Idiomatic Rust implementations for various Windows string types (like UNICODE_STRING)

Overview

nt-string

crates.io docs.rs license: MIT OR Apache-2.0

by Colin Finck <[email protected]>

Provides idiomatic Rust implementations for various Windows string types:

Other useful UTF-16 string types are already provided by the excellent widestring crate. This crate tries to integrate as best as possible with them.

In Action


Debugging a Rust application in WinDbg and using the dS command to display a UNICODE_STRING created in Rust. As you see, this crate's NtUnicodeString and the original UNICODE_STRING are fully compatible.

Details

The UNICODE_STRING type was designed for the C programming language, which only knows about NUL-terminated buffers of characters. To determine the length of such a buffer, you need to iterate over all characters until finding the NUL. Bad enough? It gets worse: A classic buffer overflow occurs if the buffer contains no NUL, but an algorithm attempts to find it anyway.

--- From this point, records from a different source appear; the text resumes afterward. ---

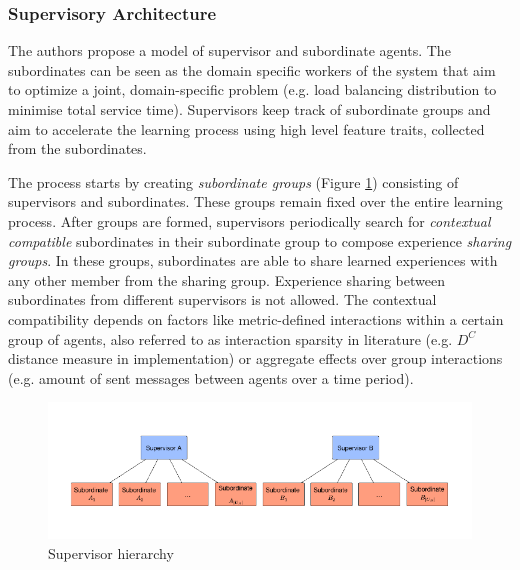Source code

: \documentclass[letterpaper]{article}
\begin{document}
\subsubsection{Supervisory Architecture}
The authors propose a model of supervisor and subordinate agents. The subordinates can be seen as the domain specific workers of the system that aim to optimize a joint, domain-specific problem (e.g. load balancing distribution to minimise total service time). Supervisors keep track of subordinate groups and aim to accelerate the learning process using high level feature traits, collected from the subordinates.

The process starts by creating \textit{subordinate groups} (Figure \ref{fig:subordinate}) consisting of supervisors and subordinates. These groups remain fixed over the entire learning process. After groups are formed, supervisors periodically search for \textit{contextual compatible} subordinates in their subordinate group to compose experience \textit{sharing groups}. In these groups, subordinates are able to share learned experiences with any other member from the sharing group. Experience sharing between subordinates from different supervisors is not allowed. The contextual compatibility depends on factors like metric-defined interactions within a certain group of agents, also referred to as interaction sparsity in literature (e.g. $D^C$ distance measure in implementation) or aggregate effects over group interactions (e.g. amount of sent messages between agents over a time period).
\begin{figure}[H]
 \begin{center}
  \includegraphics[width=\linewidth]{figures/subordinates}
  \caption{Supervisor hierarchy \citep{garant2015accelerating}}
  \label{fig:subordinate}
 \end{center}
\end{figure}
\end{document}
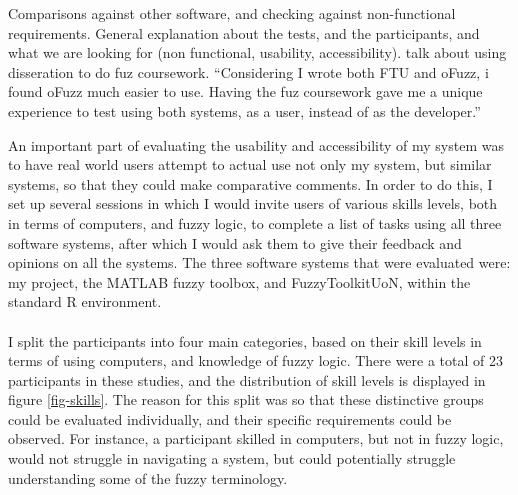 	{\color{red}
		Comparisons against other software, and checking against non-functional requirements. General explanation about the tests, and the participants, and what we are looking for (non functional, usability, accessibility). talk about using disseration to do fuz coursework. ``Considering I wrote both FTU and oFuzz, i found oFuzz much easier to use. Having the fuz coursework gave me a unique experience to test using both systems, as a user, instead of as the developer.''
		
		{\color{blue}
		An important part of evaluating the usability and accessibility of my system was to have real world users attempt to actual use not only my system, but similar systems, so that they could make comparative comments. In order to do this, I set up several sessions in which I would invite users of various skills levels, both in terms of computers, and fuzzy logic, to complete a list of tasks using all three software systems, after which I would ask them to give their feedback and opinions on all the systems. The three software systems that were evaluated were: my project, the MATLAB fuzzy toolbox, and FuzzyToolkitUoN, within the standard R environment.\ \\
		\ \\
		I split the participants into four main categories, based on their skill levels in terms of using computers, and knowledge of fuzzy logic. There were a total of 23 participants in these studies, and the distribution of skill levels is displayed in figure \ref{fig-skills}. The reason for this split was so that these distinctive groups could be evaluated individually, and their specific requirements could be observed. For instance, a participant skilled in computers, but not in fuzzy logic, would not struggle in navigating a system, but could potentially struggle understanding some of the fuzzy terminology.
		
}}
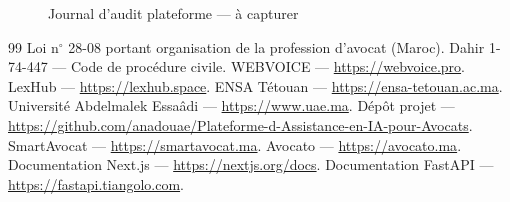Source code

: \begin{figure}[H]
\centering
{}
\caption{Journal d'audit plateforme --- à capturer}
\label{fig:adminaudit}
\end{figure}

\begin{thebibliography}{99}
 Loi n$^{\circ}$ 28-08 portant organisation de la profession d'avocat (Maroc).
 Dahir 1-74-447 --- Code de procédure civile.
 WEBVOICE --- \url{https://webvoice.pro}.
 LexHub --- \url{https://lexhub.space}.
 ENSA Tétouan --- \url{https://ensa-tetouan.ac.ma}.
 Université Abdelmalek Essaâdi --- \url{https://www.uae.ma}.
 Dépôt projet --- \url{https://github.com/anadouae/Plateforme-d-Assistance-en-IA-pour-Avocats}.
 SmartAvocat --- \url{https://smartavocat.ma}.
 Avocato --- \url{https://avocato.ma}.
 Documentation Next.js --- \url{https://nextjs.org/docs}.
 Documentation FastAPI --- \url{https://fastapi.tiangolo.com}.
\end{thebibliography}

To overcome these performance and security hazards, UNICODE_STRINGs consist of a buffer, a buffer capacity ("maximum length"), and a field to indicate the actually used length. Determining length and capacity is now as simple as querying the corresponding fields. Length and capacity are 16-bit values and expressed in bytes.

UNICODE_STRING has been widely used by the Windows kernel team and also spilled over to some user-mode APIs. This crate makes UNICODE_STRING a first-class Rust citizen. Safety is achieved via the following measures:

  • UNICODE_STRING is split into 3 Rust types to handle references, mutable references, and owned strings separately. You should never need to call an unsafe method.
  • All methods are fallible (except for allocations and traits like Add, where Rust currently does not provide fallible alternatives).
  • The internal buffer is NUL-terminated whenever possible. While not required according to the specification, this defensive approach guards against external applications that never understood UNICODE_STRING and mistakenly treat its internal buffer as a NUL-terminated string.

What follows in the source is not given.